[Stored data]

<<<<

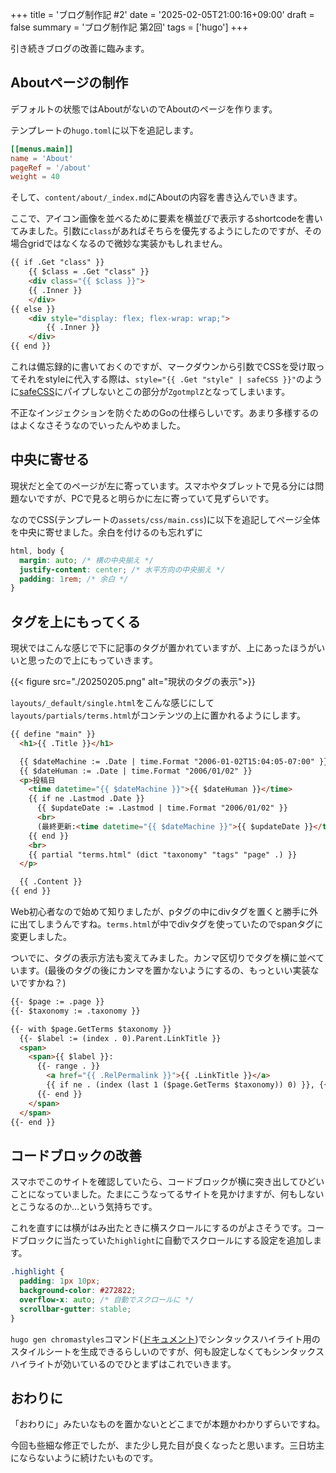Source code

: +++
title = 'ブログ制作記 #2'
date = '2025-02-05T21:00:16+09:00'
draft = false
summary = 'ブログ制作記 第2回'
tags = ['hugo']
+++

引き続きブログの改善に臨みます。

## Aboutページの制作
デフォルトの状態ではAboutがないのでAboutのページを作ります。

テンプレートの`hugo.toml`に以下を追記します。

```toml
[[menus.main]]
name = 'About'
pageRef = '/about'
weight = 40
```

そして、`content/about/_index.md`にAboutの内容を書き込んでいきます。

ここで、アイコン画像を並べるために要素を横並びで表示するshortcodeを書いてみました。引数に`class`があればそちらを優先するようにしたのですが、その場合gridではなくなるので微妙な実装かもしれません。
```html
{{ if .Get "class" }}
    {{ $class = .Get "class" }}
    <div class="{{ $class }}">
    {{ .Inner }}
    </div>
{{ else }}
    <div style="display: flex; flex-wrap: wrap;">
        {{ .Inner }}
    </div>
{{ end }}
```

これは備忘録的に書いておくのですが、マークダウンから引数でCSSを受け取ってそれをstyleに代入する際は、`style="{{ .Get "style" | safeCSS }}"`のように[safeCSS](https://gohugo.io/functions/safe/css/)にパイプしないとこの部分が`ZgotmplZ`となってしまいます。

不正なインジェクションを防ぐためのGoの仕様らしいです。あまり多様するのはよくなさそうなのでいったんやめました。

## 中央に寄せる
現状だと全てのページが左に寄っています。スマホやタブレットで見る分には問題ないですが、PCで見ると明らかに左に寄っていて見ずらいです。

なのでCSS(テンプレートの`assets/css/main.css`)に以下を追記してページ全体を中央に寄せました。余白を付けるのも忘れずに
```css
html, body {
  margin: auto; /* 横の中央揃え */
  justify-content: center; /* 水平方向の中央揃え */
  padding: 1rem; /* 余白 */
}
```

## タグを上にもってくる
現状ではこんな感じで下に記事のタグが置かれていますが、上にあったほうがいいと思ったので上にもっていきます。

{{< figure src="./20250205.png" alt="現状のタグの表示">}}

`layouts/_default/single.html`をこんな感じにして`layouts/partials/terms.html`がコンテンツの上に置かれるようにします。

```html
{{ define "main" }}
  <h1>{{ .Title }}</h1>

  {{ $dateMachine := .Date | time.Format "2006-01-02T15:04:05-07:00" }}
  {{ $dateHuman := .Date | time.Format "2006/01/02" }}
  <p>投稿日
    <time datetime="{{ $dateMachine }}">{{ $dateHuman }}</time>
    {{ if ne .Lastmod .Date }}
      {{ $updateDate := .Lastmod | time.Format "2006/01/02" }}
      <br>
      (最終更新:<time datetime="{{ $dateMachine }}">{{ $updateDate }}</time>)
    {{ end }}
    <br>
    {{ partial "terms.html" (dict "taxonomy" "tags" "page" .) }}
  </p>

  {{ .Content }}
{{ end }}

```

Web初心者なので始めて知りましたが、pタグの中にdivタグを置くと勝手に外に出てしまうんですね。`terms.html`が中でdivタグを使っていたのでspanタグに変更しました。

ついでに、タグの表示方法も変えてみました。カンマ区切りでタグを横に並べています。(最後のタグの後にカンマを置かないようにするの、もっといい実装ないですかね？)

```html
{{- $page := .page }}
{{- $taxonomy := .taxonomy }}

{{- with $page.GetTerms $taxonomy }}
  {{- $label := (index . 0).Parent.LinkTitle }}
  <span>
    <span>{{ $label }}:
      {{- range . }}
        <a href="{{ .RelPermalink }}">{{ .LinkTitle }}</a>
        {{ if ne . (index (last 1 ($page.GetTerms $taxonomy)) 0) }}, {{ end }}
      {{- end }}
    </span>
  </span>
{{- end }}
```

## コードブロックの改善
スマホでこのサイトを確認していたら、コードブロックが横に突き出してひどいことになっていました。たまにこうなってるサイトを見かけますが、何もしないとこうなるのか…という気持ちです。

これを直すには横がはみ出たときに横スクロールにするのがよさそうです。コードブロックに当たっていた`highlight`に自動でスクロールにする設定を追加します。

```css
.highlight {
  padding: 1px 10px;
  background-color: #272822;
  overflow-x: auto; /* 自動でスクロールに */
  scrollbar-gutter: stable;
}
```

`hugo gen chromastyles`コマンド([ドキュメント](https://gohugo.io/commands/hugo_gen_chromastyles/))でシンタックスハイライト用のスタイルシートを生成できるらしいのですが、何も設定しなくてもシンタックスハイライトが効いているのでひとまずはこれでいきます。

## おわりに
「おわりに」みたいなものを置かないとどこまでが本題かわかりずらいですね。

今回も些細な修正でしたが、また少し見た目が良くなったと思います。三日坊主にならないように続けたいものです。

>>>>
<<<<

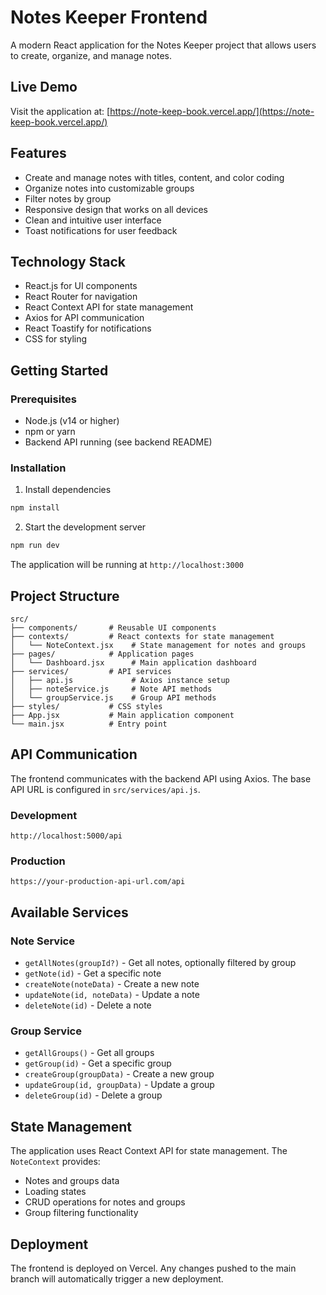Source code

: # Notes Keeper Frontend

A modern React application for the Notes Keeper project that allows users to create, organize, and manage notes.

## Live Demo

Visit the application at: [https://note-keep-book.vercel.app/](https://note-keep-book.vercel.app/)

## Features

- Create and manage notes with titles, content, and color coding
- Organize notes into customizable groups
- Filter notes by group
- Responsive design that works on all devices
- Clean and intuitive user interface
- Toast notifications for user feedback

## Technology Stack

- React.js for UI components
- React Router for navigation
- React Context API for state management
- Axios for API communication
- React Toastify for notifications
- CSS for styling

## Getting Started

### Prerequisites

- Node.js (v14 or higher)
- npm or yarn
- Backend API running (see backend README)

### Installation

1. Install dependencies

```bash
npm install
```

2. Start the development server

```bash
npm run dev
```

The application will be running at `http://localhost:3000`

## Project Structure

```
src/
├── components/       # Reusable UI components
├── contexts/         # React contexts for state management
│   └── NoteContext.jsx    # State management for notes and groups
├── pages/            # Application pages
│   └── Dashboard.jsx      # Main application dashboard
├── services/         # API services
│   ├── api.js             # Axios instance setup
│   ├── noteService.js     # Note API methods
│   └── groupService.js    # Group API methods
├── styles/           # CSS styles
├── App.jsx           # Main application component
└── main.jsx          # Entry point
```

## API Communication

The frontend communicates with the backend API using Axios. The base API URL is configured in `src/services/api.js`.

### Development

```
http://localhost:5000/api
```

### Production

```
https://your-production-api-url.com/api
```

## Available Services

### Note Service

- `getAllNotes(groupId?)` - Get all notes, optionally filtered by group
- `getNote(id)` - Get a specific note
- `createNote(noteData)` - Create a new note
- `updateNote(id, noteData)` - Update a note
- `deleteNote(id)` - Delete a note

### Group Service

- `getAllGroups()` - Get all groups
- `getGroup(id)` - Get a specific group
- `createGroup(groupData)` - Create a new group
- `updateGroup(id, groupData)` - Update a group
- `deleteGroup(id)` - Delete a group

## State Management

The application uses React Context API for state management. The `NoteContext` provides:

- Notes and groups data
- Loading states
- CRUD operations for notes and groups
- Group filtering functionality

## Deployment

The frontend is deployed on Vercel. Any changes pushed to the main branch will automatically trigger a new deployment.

>>>>

• Task item: When a line of the records includes "Lastmod", that line belongs in the answer.

• Answer below:
    {{ if ne .Lastmod .Date }}
      {{ $updateDate := .Lastmod | time.Format "2006/01/02" }}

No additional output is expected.